Wylezalek et al. 2016 -- a joint study of quasar hosts and their winds with HST and Gemini -- now in press in MNRAS.


Jan 6, 2016

Guilin Liu, a former postdoc in our group, will be moving to a faculty position at the University of Science and Technology in China in Fall 2016. Many congratulations!


Dec 15, 2015:

Obied et al. 2015 -- detection of giant scattering cones in obscured quasars using the HST data and the implications for the unification model of active galaxies -- now in press in MNRAS.


Dec 9, 2015:

Zakamska et al. 2015, Discovery of extreme [OIII]5007A outflows in high-redshift red quasars -- quasar-driven outflows proceeding at several thousand km/sec, likely on the scales of the host galaxy, submitted to MNRAS


Nov 8, 2015:

The textbook "Theory of Special Relativity" by N.L.Zakamska is now publicly available.


Oct 25, 2015:

Stern et al. 2015, Constraining the dynamical importance of hot gas and radiation pressure in quasar outflows using emission line ratios, submitted to ApJ


Oct 21, 2015:

Evidence for the Thermal Sunyaev-Zel'dovich Effect Associated with Quasar Feedback -- our novel view of quasar feedback in the paper by Devin Crichton et al. 2015


Oct 1, 2015:

The Department of Physics and Astronomy at Johns Hopkins University is planning to offer a Davis Postdoctoral Fellowship in Astrophysics this year. The position will start in September 2016.

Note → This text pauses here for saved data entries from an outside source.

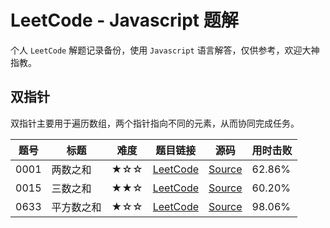 # LeetCode - Javascript 题解

个人 `LeetCode` 解题记录备份，使用 `Javascript` 语言解答，仅供参考，欢迎大神指教。

## 双指针

双指针主要用于遍历数组，两个指针指向不同的元素，从而协同完成任务。

| 题号 | 标题 | 难度 | 题目链接 | 源码 | 用时击败 |
| -- | -- | -- | -- | -- | -- |
| 0001 | 两数之和 | ★☆☆ | [LeetCode](https://leetcode-cn.com/problems/two-sum/) | [Source](./solutions/2-pointer/s0001_two-sum.js) | 62.86% |
| 0015 | 三数之和 | ★★☆ | [LeetCode](https://leetcode-cn.com/problems/3sum/) | [Source](./solutions/2-pointer/s0015_3sum.js) | 60.20% |
| 0633 | 平方数之和 | ★☆☆ | [LeetCode](https://leetcode-cn.com/problems/sum-of-square-numbers/) | [Source](./solutions/2-pointer/s0633_sum-of-square-numbers.js) | 98.06% |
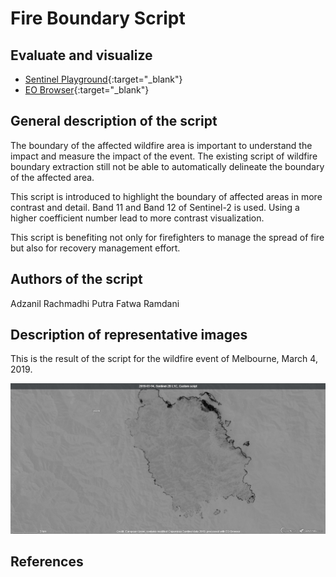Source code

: # Fire Boundary Script

## Evaluate and visualize
 - [Sentinel Playground](https://apps.sentinel-hub.com/sentinel-playground/?source=S2&lat=-37.654266597292256&lng=146.74816131591797&zoom=13&preset=CUSTOM&layers=B01,B02,B03&maxcc=20&gain=1.0&gamma=1.0&time=2018-09-01%7C2019-03-04&atmFilter=&showDates=false&evalscript=ZnVuY3Rpb24gc2V0dXAoZGF0YVNvdXJjZSkgewogIHNldElucHV0Q29tcG9uZW50cyhbZGF0YVNvdXJjZS5CMTEsIGRhdGFTb3VyY2UuQjEyXSk7CiAgc2V0T3V0cHV0Q29tcG9uZW50Q291bnQoMSk7Cn0KCmxldCB2aXogPSBuZXcgSGlnaGxpZ2h0Q29tcHJlc3NWaXN1YWxpemVyU2luZ2xlKC0xLjAsIDEuMCk7CgpmdW5jdGlvbiBldmFsdWF0ZVBpeGVsKHNhbXBsZXMpIHsKICBsZXQgdmFsID0gOC41ICogKHNhbXBsZXNbMF0uQjEyIC0gc2FtcGxlc1swXS5CMTEpIC8gKHNhbXBsZXNbMF0uQjEyICsgc2FtcGxlc1swXS5CMTEgKyAwLjI1KTsgcmV0dXJuIHZpei5wcm9jZXNzKHZhbCk7Cn0%3D){:target="_blank"}    
 - [EO Browser](https://apps.sentinel-hub.com/eo-browser/?lat=-37.66174&lng=146.74456&zoom=13&time=2019-03-04&preset=CUSTOM&datasource=Sentinel-2%20L2A&layers=B01,B02,B03&evalscript=ZnVuY3Rpb24gc2V0dXAoZGF0YVNvdXJjZSkgewogIHNldElucHV0Q29tcG9uZW50cyhbZGF0YVNvdXJjZS5CMTEsIGRhdGFTb3VyY2UuQjEyXSk7CiAgc2V0T3V0cHV0Q29tcG9uZW50Q291bnQoMSk7Cn0KCmxldCB2aXogPSBuZXcgSGlnaGxpZ2h0Q29tcHJlc3NWaXN1YWxpemVyU2luZ2xlKC0xLjAsIDEuMCk7CgpmdW5jdGlvbiBldmFsdWF0ZVBpeGVsKHNhbXBsZXMpIHsKICBsZXQgdmFsID0gOC41ICogKHNhbXBsZXNbMF0uQjEyIC0gc2FtcGxlc1swXS5CMTEpIC8gKHNhbXBsZXNbMF0uQjEyICsgc2FtcGxlc1swXS5CMTEgKyAwLjI1KTsgcmV0dXJuIHZpei5wcm9jZXNzKHZhbCk7Cn0%3D){:target="_blank"} 


## General description of the script

The boundary of the affected wildfire area is important to understand the impact and measure the impact of the event. The existing script of wildfire boundary extraction still not be able to automatically delineate the boundary of the affected area.

This script is introduced to highlight the boundary of affected areas in more contrast and detail. Band 11 and Band 12 of Sentinel-2 is used. Using a higher coefficient number lead to more contrast visualization.

This script is benefiting not only for firefighters to manage the spread of fire but also for recovery management effort.

## Authors of the script

Adzanil Rachmadhi Putra
Fatwa Ramdani

## Description of representative images

This is the result of the script for the wildfire event of Melbourne, March 4, 2019.

![Fire boundary script example [1][1]](fig/2019-03-04_Sentinel-2B_L1C_Fire_boundary_script.jpg)

## References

Prospective graduate students wishing to start in September 2016 can apply as described here.


Oct 1, 2015:

Some papers our group submitted in the last couple of months include:
Towards a comprehensive picture of powerful quasars, their host galaxies and quasar winds at z=0.5 (Wylezalek et al. 2015),
Giant scattering cones in obscured quasars (Obied et al. 2015),
Star formation in quasar hosts and the origin of radio emission in radio-quiet quasars (Zakamska et al. 2015)


June 10, 2015:

Dr. Dominika Wylezalek becomes inaugural Akbari-Mack Fellow! Congratulations to Dominika, and many thanks to Dr. Akbari and Mr. Mack for their support!


May 20, 2015:

Kelly Lampayan and Georges Obied, both undergraduate researchers in Zakamska research group, share the Donald E. Kerr Memorial Award for outstanding Physics majors. Furthermore, Georges Obied qualifies for the M.A. degree! Prasenjit Bose receives Rowland Prize for innovation and excellence in teaching for outstanding work as teaching assistant in Special Relativity / Waves by Zakamska, following several years of excellence in teaching courses for non-majors. Prasenjit continues the streak of awards to teaching assistants for Special Relativity / Waves, following Edwin Chan (teaching award in May 2013) and Anirban Ghosh (teaching award in May 2014). Congratulations!


Aug 1, 2014:

Prospective graduate students wishing to start in September 2015 can apply as described here. Here is our flyer, and this is some general information regarding our astrophysics graduate program.


Jan 19, 2014:

"Nadia L. Zakamska wins the 2014 Newton Lacy Pierce Prize of the American Astronomical Society"
Pictures from the award ceremony, June 2014
JHU press release,
IAS news,
Princeton news


May 12, 2013:

The materials for the IAS public lecture are posted here.